The most jaw-dropping property of Word2Vec embeddings: semantic relationships become geometric relationships.

king   − man   + woman  ≈  queen
Paris  − France + Germany ≈  Berlin
walked − walk   + run    ≈  ran

This means the vector space has actual structure. Directions in this 300-dimensional space correspond to human-interpretable concepts like gender, tense, geography.

# Similarity between words = cosine similarity between vectors
from numpy import dot
from numpy.linalg import norm

def cosine_similarity(a, b):
    return dot(a, b) / (norm(a) * norm(b))

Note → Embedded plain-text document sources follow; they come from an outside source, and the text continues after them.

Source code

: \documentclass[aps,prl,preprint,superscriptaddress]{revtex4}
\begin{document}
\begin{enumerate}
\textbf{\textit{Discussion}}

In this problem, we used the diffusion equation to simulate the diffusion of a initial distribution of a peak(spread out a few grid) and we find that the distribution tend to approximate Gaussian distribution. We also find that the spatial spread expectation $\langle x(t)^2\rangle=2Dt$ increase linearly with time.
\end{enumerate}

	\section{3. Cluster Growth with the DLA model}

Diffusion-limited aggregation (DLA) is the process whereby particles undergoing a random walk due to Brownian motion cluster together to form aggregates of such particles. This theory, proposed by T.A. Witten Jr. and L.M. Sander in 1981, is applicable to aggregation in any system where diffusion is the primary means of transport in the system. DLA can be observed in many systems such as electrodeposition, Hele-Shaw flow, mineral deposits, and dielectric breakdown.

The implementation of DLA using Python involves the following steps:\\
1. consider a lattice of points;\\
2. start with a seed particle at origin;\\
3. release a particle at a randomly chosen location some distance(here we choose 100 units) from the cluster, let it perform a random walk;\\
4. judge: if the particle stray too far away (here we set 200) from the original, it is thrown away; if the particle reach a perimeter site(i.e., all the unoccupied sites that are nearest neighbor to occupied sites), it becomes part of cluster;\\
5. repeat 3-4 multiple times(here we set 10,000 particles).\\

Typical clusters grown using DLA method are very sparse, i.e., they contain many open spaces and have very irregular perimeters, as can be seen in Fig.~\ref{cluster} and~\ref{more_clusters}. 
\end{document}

sim = cosine_similarity(model.wv["cat"], model.wv["kitten"])
# → 0.84  (high similarity, as expected)

sim2 = cosine_similarity(model.wv["cat"], model.wv["democracy"])
# → 0.12  (very different, as expected)

GloVe: Global Statistics

Word2Vec learns from local windows. GloVe (Global Vectors, Stanford 2014) takes a different approach: factorize the entire word co-occurrence matrix across the whole corpus.

# GloVe gives you pre-trained embeddings — just load and use
import numpy as np

def load_glove(path):
    embeddings = {}
    with open(path) as f:
        for line in f:
            values = line.split()
            word = values[0]
            vector = np.array(values[1:], dtype='float32')
            embeddings[word] = vector
    return embeddings

glove = load_glove("glove.6B.300d.txt")
# 6 billion tokens, 300-dimensional vectors

GloVe and Word2Vec produce qualitatively similar results but with different computational trade-offs.

FastText: Subword Magic

Word2Vec and GloVe break on morphologically rich languages and on unseen words. "Running", "runner", "runs" all get completely separate embeddings with no shared information.

FastText (Facebook 2016) represents each word as a bag of character n-grams:

"running" → {"run", "runn", "runni", "unnin", "nning", "ning", "ing", ...}
           + the whole word token "running"

The word embedding is the average of its subword embeddings.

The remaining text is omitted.